I attended a lunch time lecture at the Smithsonian on Macedonia. Not sure why, but it just seemed like the thing to do. The lecturer was an art historian who is from there, but who now lives here. She had 60 minutes, but took 75, and that was rushing. This is the first time she gave a lecture on Macedonia, and tried to both retell its history, and take us on a tour. Most of the pictures, she said, she got off Flickr.
Macedonia was, of course, the southernmost province of Yugoslavia, and has been independent since 1991. Historic Macedonia, however, covers a portion of northern Greece larger than today’s Republic, as well as smaller parts of Bulgaria and Albania. The Greeks believe that true Macedonia is within Greece and has convinced the UN to admit Macedonia only under the name of The Former Yugoslav Republic of Macedonia. Imagine my surprise, therefore, to learn that our sizable audience included representatives of both the Greek and the Macedonian embassies.
Macedonia was of a piece when it was part of the Ottoman Empire, but was split up after the Balkan revolt against Turkey, by the Treaty of London in 1913. But the boundaries were not made clear by the treaty, leading to more struggle, and the current configuration. The population of Macedonia is only 64% Macedonian. It is 25% Albanian (in the north and west), and has many other ethnic groups (Serbs, Greeks, Bulgarians, Gypsies, and more). The Macedonian Salad (a medley of fruit) was so-named because of the mixture in the population of Macedonia.

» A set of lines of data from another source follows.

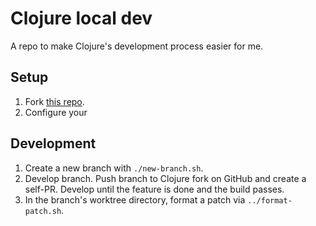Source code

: # Clojure local dev

A repo to make Clojure's development process easier for me.

## Setup

1. Fork [this repo](https://github.com/frenchy64/clojure-local-dev).
2. Configure your 

## Development

1. Create a new branch with `./new-branch.sh`.
2. Develop branch. Push branch to Clojure fork on GitHub and create a self-PR. Develop until the feature is done and the build passes.
3. In the branch's worktree directory, format a patch via `../format-patch.sh`.
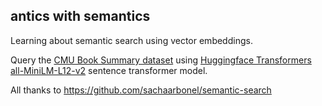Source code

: antics with semantics
---------------------

Learning about semantic search using vector embeddings.

Query the [CMU Book Summary dataset](https://www.kaggle.com/datasets/ymaricar/cmu-book-summary-dataset?resource=download)
using [Huggingface Transformers](https://github.com/huggingface/transformers) [all-MiniLM-L12-v2](https://huggingface.co/sentence-transformers/all-MiniLM-L12-v2#all-minilm-l12-v2) sentence transformer model.

All thanks to https://github.com/sachaarbonel/semantic-search

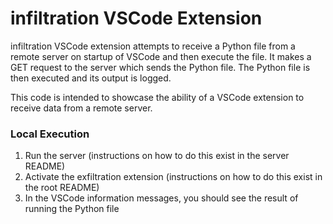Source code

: # infiltration VSCode Extension

infiltration VSCode extension attempts to receive a Python file from a remote server on startup of VSCode and then execute the file. It makes a GET request to the server which sends the Python file. The Python file is then executed and its output is logged.

This code is intended to showcase the ability of a VSCode extension to receive data from a remote server.

### Local Execution

1. Run the server (instructions on how to do this exist in the server README)
2. Activate the exfiltration extension (instructions on how to do this exist in the root README)
3. In the VSCode information messages, you should see the result of running the Python file

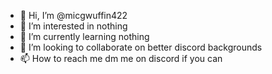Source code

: - 👋 Hi, I’m @micgwuffin422
- 👀 I’m interested in nothing
- 🌱 I’m currently learning nothing
- 💞️ I’m looking to collaborate on better discord backgrounds 
- 📫 How to reach me dm me on discord if you can

<!---
micgwuffin422/micgwuffin422 is a ✨ special ✨ repository because its `README.md` (this file) appears on your GitHub profile.
You can click the Preview link to take a look at your changes.
--->
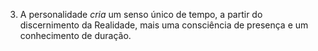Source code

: ﻿3. A personalidade <I>cria</I> um senso único de tempo, a partir do discernimento da Realidade, mais uma consciência de presença e um conhecimento de duração.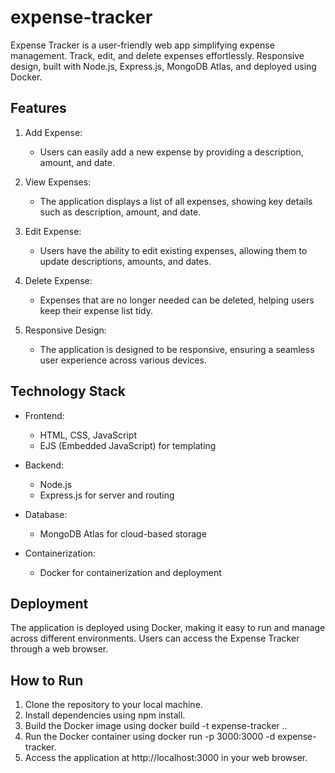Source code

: # expense-tracker
Expense Tracker is a user-friendly web app simplifying expense management. Track, edit, and delete expenses effortlessly. Responsive design, built with Node.js, Express.js, MongoDB Atlas, and deployed using Docker.

## Features

1. Add Expense:
   - Users can easily add a new expense by providing a description, amount, and date.

2. View Expenses:
   - The application displays a list of all expenses, showing key details such as description, amount, and date.

3. Edit Expense:
   - Users have the ability to edit existing expenses, allowing them to update descriptions, amounts, and dates.

4. Delete Expense:
   - Expenses that are no longer needed can be deleted, helping users keep their expense list tidy.

5. Responsive Design:
   - The application is designed to be responsive, ensuring a seamless user experience across various devices.

## Technology Stack

- Frontend:
  - HTML, CSS, JavaScript
  - EJS (Embedded JavaScript) for templating

- Backend:
  - Node.js
  - Express.js for server and routing

- Database:
  - MongoDB Atlas for cloud-based storage

- Containerization:
  - Docker for containerization and deployment

## Deployment

The application is deployed using Docker, making it easy to run and manage across different environments. Users can access the Expense Tracker through a web browser.

## How to Run

1. Clone the repository to your local machine.
2. Install dependencies using npm install.
3. Build the Docker image using docker build -t expense-tracker ..
4. Run the Docker container using docker run -p 3000:3000 -d expense-tracker.
6. Access the application at http://localhost:3000 in your web browser.

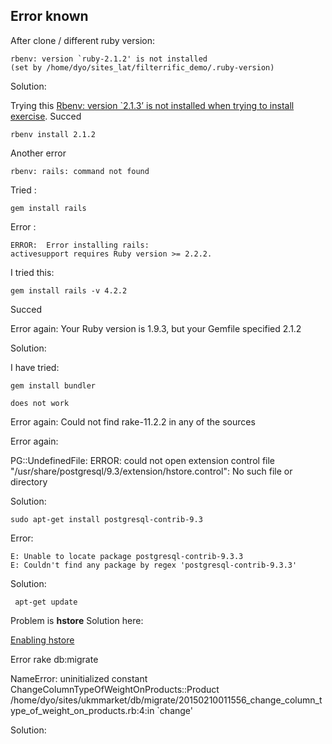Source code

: ## Error known

After clone / different ruby version:

	rbenv: version `ruby-2.1.2' is not installed
	(set by /home/dyo/sites_lat/filterrific_demo/.ruby-version)
		
Solution:

Trying this [Rbenv: version `2.1.3’ is not installed when trying to install exercise](https://forum.upcase.com/t/rbenv-version-2-1-3-is-not-installed-when-trying-to-install-exercise/3039). Succed 

	rbenv install 2.1.2


Another error 

	rbenv: rails: command not found

Tried :

	gem install rails

Error :

	ERROR:  Error installing rails:
	activesupport requires Ruby version >= 2.2.2.

I tried this:

	gem install rails -v 4.2.2

Succed

Error again: Your Ruby version is 1.9.3, but your Gemfile specified 2.1.2

Solution:

I have tried:

	gem install bundler

	does not work

Error again: Could not find rake-11.2.2 in any of the sources

Error again: 

PG::UndefinedFile: ERROR:  could not open extension control file "/usr/share/postgresql/9.3/extension/hstore.control": No such file or directory	

Solution: 

	sudo apt-get install postgresql-contrib-9.3

Error:

	E: Unable to locate package postgresql-contrib-9.3.3
	E: Couldn't find any package by regex 'postgresql-contrib-9.3.3'

Solution:

	 apt-get update

Problem is **hstore** Solution here:

[Enabling hstore](https://gist.github.com/terryjray/3296171)

Error rake db:migrate

NameError: uninitialized constant ChangeColumnTypeOfWeightOnProducts::Product
/home/dyo/sites/ukmmarket/db/migrate/20150210011556_change_column_type_of_weight_on_products.rb:4:in `change'

Solution:




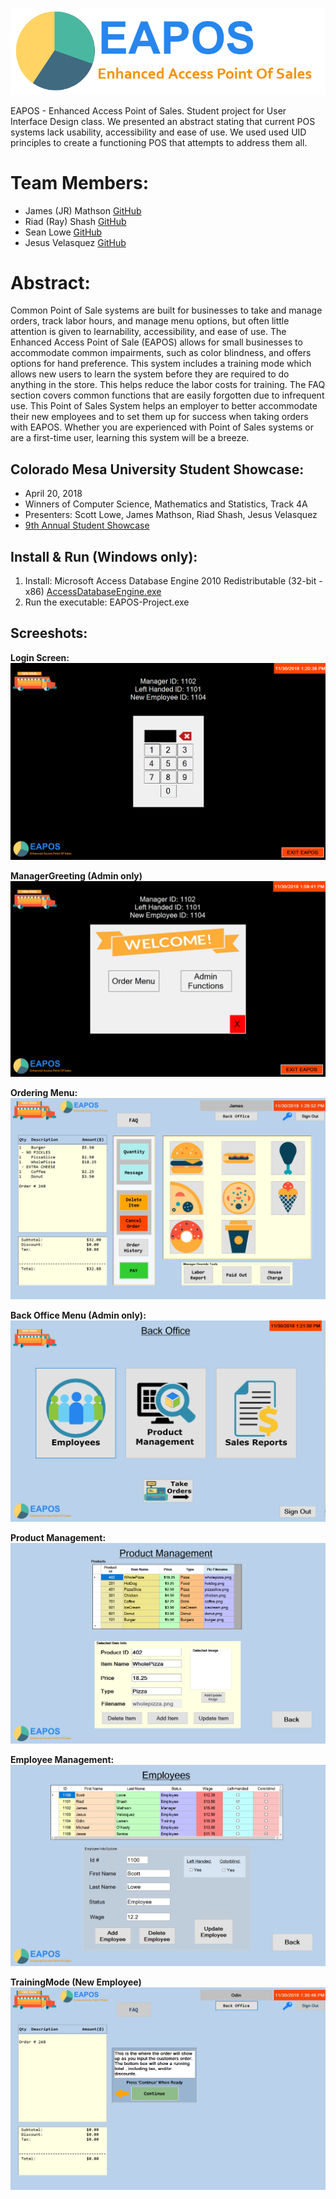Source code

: <p>
    <img src="/Resources/img/EAPOS-LOGO2.png">
</p>

EAPOS - Enhanced Access Point of Sales. Student project for User Interface Design class. We presented an abstract stating that current POS systems lack usability, accessibility and ease of use. We used used UID principles to create a functioning POS that attempts to address them all.

# Team Members:
<ul>
  <li>James (JR) Mathson <a href="https://github.com/sonofmath" target="_blank">GitHub</a></li> 
  <li>Riad (Ray) Shash <a href="https://github.com/Blackbird002" target="_blank">GitHub</a></li>
  <li>Sean Lowe <a href="https://github.com/seanlowe" target="_blank">GitHub</a></li>
  <li>Jesus Velasquez <a href="https://github.com/chewy913" target="_blank">GitHub</a></li>
</ul>

# Abstract:
<p>
Common Point of Sale systems are built for businesses to take and
manage orders, track labor hours, and manage menu options, but often
little attention is given to learnability, accessibility, and ease of use. The
Enhanced Access Point of Sale (EAPOS) allows for small businesses to
accommodate common impairments, such as color blindness, and offers
options for hand preference. This system includes a training mode which
allows new users to learn the system before they are required to do
anything in the store. This helps reduce the labor costs for training. The
FAQ section covers common functions that are easily forgotten due to
infrequent use. This Point of Sales System helps an employer to better
accommodate their new employees and to set them up for success when
taking orders with EAPOS. Whether you are experienced with Point of Sales
systems or are a first-time user, learning this system will be a breeze.
</p>

<h2>Colorado Mesa University Student Showcase:</h2>
<ul>
  <li>April 20, 2018</li>
  <li>Winners of Computer Science, Mathematics and Statistics, Track 4A</li>
  <li>Presenters: Scott Lowe, James Mathson, Riad Shash, Jesus Velasquez</li>
  <li><a href="https://www.coloradomesa.edu/showcase/index.html" target="_blank">9th Annual Student Showcase</a></li></li>
</ul>

<h2> Install & Run (Windows only):</h2>
<ol>
  <li>Install: Microsoft Access Database Engine 2010 Redistributable (32-bit - x86)
      <a href="https://www.microsoft.com/en-us/download/details.aspx?id=13255" target="_blank">AccessDatabaseEngine.exe</a></li>
  <li>Run the executable: EAPOS-Project.exe </li>
</ol>

<h2>Screeshots:</h2>

**Login Screen:**
<img src="/Screenshots/LogInScreen.PNG">

**ManagerGreeting (Admin only)**
<img src="/Screenshots/ManagerGreeting.PNG">

**Ordering Menu:**
<img src="/Screenshots/OrderingMenu.PNG">

**Back Office Menu (Admin only):**
<img src="/Screenshots/BackOfficeMenu.PNG">

**Product Management:**
<img src="/Screenshots/ProductManagement.PNG">

**Employee Management:**
<img src="/Screenshots/Employees.PNG">

**TrainingMode (New Employee)**
<img src="/Screenshots/TrainingMode.PNG">

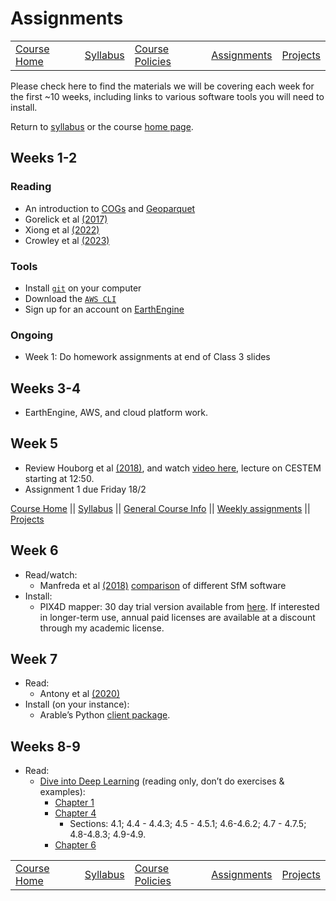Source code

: # Assignments

|                                |                         |                                       |                               |                                     |
|--------------------------------|-------------------------|---------------------------------------|-------------------------------|-------------------------------------|
| [Course Home](../../README.md) | [Syllabus](syllabus.md) | [Course Policies](course-policies.md) | [Assignments](assignments.md) | [Projects](../projects/projects.md) |

Please check here to find the materials we will be covering each week
for the first ~10 weeks, including links to various software tools you
will need to install.

Return to [syllabus](syllabus.md) or the course [home
page](../README.md).

## Weeks 1-2

### Reading

- An introduction to
  [COGs](https://medium.com/planet-stories/cloud-native-geospatial-part-2-the-cloud-optimized-geotiff-6b3f15c696ed)
  and
  [Geoparquet](https://cholmes.medium.com/geoparquet-1-0-0-beta-1-released-6390ecb4c6d0)
- Gorelick et al [(2017)](https://doi.org/10.1016/j.rse.2017.06.031)
- Xiong et al [(2022)](https://www.mdpi.com/2072-4292/14/19/4896)
- Crowley et al
  [(2023)](https://agupubs.onlinelibrary.wiley.com/doi/pdf/10.1029/2023AV000894)

### Tools

- Install
  [`git`](https://git-scm.com/book/en/v2/Getting-Started-Installing-Git)
  on your computer
- Download the [`AWS CLI`](https://aws.amazon.com/cli/)
- Sign up for an account on
  [EarthEngine](https://signup.earthengine.google.com/#!/)

### Ongoing

- Week 1: Do homework assignments at end of Class 3 slides

## Weeks 3-4

- EarthEngine, AWS, and cloud platform work.

## Week 5

- Review Houborg et al [(2018)](https://doi.org/10.3390/rs10060890), and
  watch [video here](https://www.youtube.com/watch?v=qCwAqWCGnI8),
  lecture on CESTEM starting at 12:50.
- Assignment 1 due Friday 18/2

[Course Home](../README.md) \|\| [Syllabus](syllabus.md) \|\| [General
Course Info](general-information.md) \|\| [Weekly
assignments](assignments.md) \|\| [Projects](../projects/projects.md)

## Week 6

- Read/watch:
  - Manfreda et al [(2018)](http://www.mdpi.com/2072-4292/10/4/641)
    [comparison](https://imagininc.wildapricot.org/resources/SPPC/2015/papers/john_gross_paper.pdf)
    of different SfM software
- Install:
  - PIX4D mapper: 30 day trial version available from
    [here](https://cloud.pix4d.com/signup/?sol=pro). If interested in
    longer-term use, annual paid licenses are available at a discount
    through my academic license.

## Week 7

- Read:
  - Antony et al [(2020)](https://doi.org/10.3390/su12093750)
- Install (on your instance):
  - Arable’s Python [client
    package](https://github.com/arable-examples/arable-python-lib).

## Weeks 8-9

- Read:
  - [Dive into Deep Learning](https://d2l.ai) (reading only, don’t do
    exercises & examples):
    - [Chapter 1](https://d2l.ai/chapter_introduction/index.html)
    - [Chapter
      4](https://d2l.ai/chapter_multilayer-perceptrons/index.html)
      - Sections: 4.1; 4.4 - 4.4.3; 4.5 - 4.5.1; 4.6-4.6.2; 4.7 - 4.7.5;
        4.8-4.8.3; 4.9-4.9.
    - [Chapter
      6](https://d2l.ai/chapter_convolutional-neural-networks/index.html)

|                                |                         |                                       |                               |                                     |
|--------------------------------|-------------------------|---------------------------------------|-------------------------------|-------------------------------------|
| [Course Home](../../README.md) | [Syllabus](syllabus.md) | [Course Policies](course-policies.md) | [Assignments](assignments.md) | [Projects](../projects/projects.md) |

It is the size of Vermont. It has beautiful mountain vistas. It has a number of old medieval cities, with both Turkish and European sections. It is largely Orthodox Christian. Its churches are of Byzantine design, with a wide variety of very well done frescoes. Its cities have cafes and a lot of street life. It looks like a very interesting, and relatively laid back, place to visit.